The Watergate Wrangle
Every administration is plagued by the misdeeds of some of its appointees to public office. Harry Truman felt the lash of scandal in the case of the deep freezes; Eisenhower was caught up in the scandal that sent Sherman Adams home in disgrace; Lyndon Johnson had the shadow of the Bobby Baker case hanging over his head. Now President Nixon is squeezed in the middle of the Watergate debacle. And debacle it is.
At stake are moral and ethical issues that cannot be overlooked. Citizens have a right to expect their government to act uprightly. When public figures breach the common canons of conduct, every citizen should be morally outraged. No stone should be left unturned to bring the culprits to justice.
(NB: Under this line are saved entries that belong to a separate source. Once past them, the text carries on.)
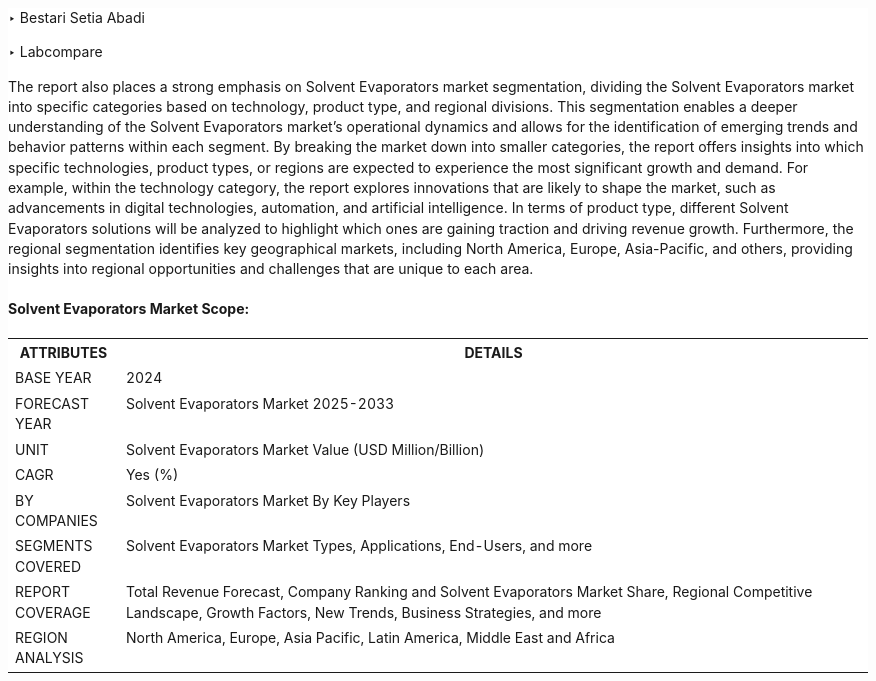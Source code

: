 ‣ Bestari Setia Abadi

‣ Labcompare

The report also places a strong emphasis on Solvent Evaporators market segmentation, dividing the Solvent Evaporators market into specific categories based on technology, product type, and regional divisions. This segmentation enables a deeper understanding of the Solvent Evaporators market’s operational dynamics and allows for the identification of emerging trends and behavior patterns within each segment. By breaking the market down into smaller categories, the report offers insights into which specific technologies, product types, or regions are expected to experience the most significant growth and demand. For example, within the technology category, the report explores innovations that are likely to shape the market, such as advancements in digital technologies, automation, and artificial intelligence. In terms of product type, different Solvent Evaporators solutions will be analyzed to highlight which ones are gaining traction and driving revenue growth. Furthermore, the regional segmentation identifies key geographical markets, including North America, Europe, Asia-Pacific, and others, providing insights into regional opportunities and challenges that are unique to each area.

<h4>Solvent Evaporators Market Scope:</h4>
<table>
<tr>
<th>ATTRIBUTES</th>
<th>DETAILS</th>
</tr>
<tr>
<td>BASE YEAR</td>
<td>2024</td>
</tr>
<tr>
<td>FORECAST YEAR</td>
<td>Solvent Evaporators Market 2025-2033</td>
</tr>
<tr>
<td>UNIT</td>
<td>Solvent Evaporators Market Value (USD Million/Billion)</td>
<tr>
<td>CAGR</td>
<td>Yes (%)</td>
</tr>
</tr>
<tr>
<td>BY COMPANIES</td>
<td>Solvent Evaporators Market By Key Players</td>
</tr>
<tr>
<td>SEGMENTS COVERED</td>
<td>Solvent Evaporators Market Types, Applications, End-Users, and more</td>
</tr>
<tr>
<td>REPORT COVERAGE</td>
<td>Total Revenue Forecast, Company Ranking and Solvent Evaporators Market Share, Regional Competitive Landscape, Growth Factors, New Trends, Business Strategies, and more</td>
</tr>
<tr>
<td>REGION ANALYSIS</td>
<td>North America, Europe, Asia Pacific, Latin America, Middle East and Africa</td>
</tr>
</table>
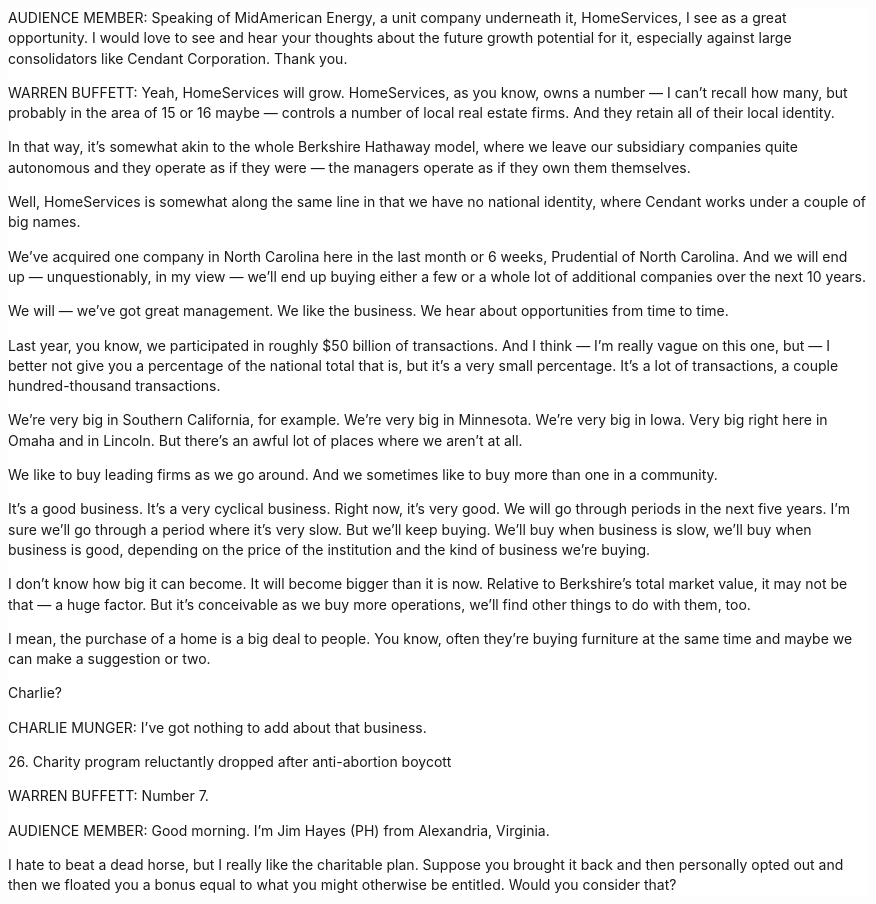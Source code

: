AUDIENCE MEMBER: Speaking of MidAmerican Energy, a unit company underneath it, HomeServices, I see as a great opportunity. I would love to see and hear your thoughts about the future growth potential for it, especially against large consolidators like Cendant Corporation. Thank you.

WARREN BUFFETT: Yeah, HomeServices will grow. HomeServices, as you know, owns a number — I can’t recall how many, but probably in the area of 15 or 16 maybe — controls a number of local real estate firms. And they retain all of their local identity.

In that way, it’s somewhat akin to the whole Berkshire Hathaway model, where we leave our subsidiary companies quite autonomous and they operate as if they were — the managers operate as if they own them themselves.

Well, HomeServices is somewhat along the same line in that we have no national identity, where Cendant works under a couple of big names.

We’ve acquired one company in North Carolina here in the last month or 6 weeks, Prudential of North Carolina. And we will end up — unquestionably, in my view — we’ll end up buying either a few or a whole lot of additional companies over the next 10 years.

We will — we’ve got great management. We like the business. We hear about opportunities from time to time.

Last year, you know, we participated in roughly $50 billion of transactions. And I think — I’m really vague on this one, but — I better not give you a percentage of the national total that is, but it’s a very small percentage. It’s a lot of transactions, a couple hundred-thousand transactions.

We’re very big in Southern California, for example. We’re very big in Minnesota. We’re very big in Iowa. Very big right here in Omaha and in Lincoln. But there’s an awful lot of places where we aren’t at all.

We like to buy leading firms as we go around. And we sometimes like to buy more than one in a community.

It’s a good business. It’s a very cyclical business. Right now, it’s very good. We will go through periods in the next five years. I’m sure we’ll go through a period where it’s very slow. But we’ll keep buying. We’ll buy when business is slow, we’ll buy when business is good, depending on the price of the institution and the kind of business we’re buying.

I don’t know how big it can become. It will become bigger than it is now. Relative to Berkshire’s total market value, it may not be that — a huge factor. But it’s conceivable as we buy more operations, we’ll find other things to do with them, too.

I mean, the purchase of a home is a big deal to people. You know, often they’re buying furniture at the same time and maybe we can make a suggestion or two.

Charlie?

CHARLIE MUNGER: I’ve got nothing to add about that business.

26. Charity program reluctantly dropped after anti-abortion boycott

WARREN BUFFETT: Number 7.

AUDIENCE MEMBER: Good morning. I’m Jim Hayes (PH) from Alexandria, Virginia.

I hate to beat a dead horse, but I really like the charitable plan. Suppose you brought it back and then personally opted out and then we floated you a bonus equal to what you might otherwise be entitled. Would you consider that?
We will accept at face value the claim of the President that he was not personally involved in the sordid Watergate affair. But now that he knows of its existence and is aware of the names of those who have already been tried and found guilty, and probably of others who have not yet been brought to justice, his duty is clear. It is Mr. Nixon’s solemn responsibility as President and as a Christian to see that the matter is thoroughly and fully investigated, that executive privilege is waived so that the facts can be uncovered, and that the full weight of the judicial processes is employed to guarantee that justice is done.
Mr. Nixon has one other responsibility. He should purge his administration of all who have been involved in this squalid affair. In this way people everywhere will know that his administration will not put up with this sort of thing, and even more, that he himself has taken a stand for ethical and moral principles that have suffered so greatly because of Watergate.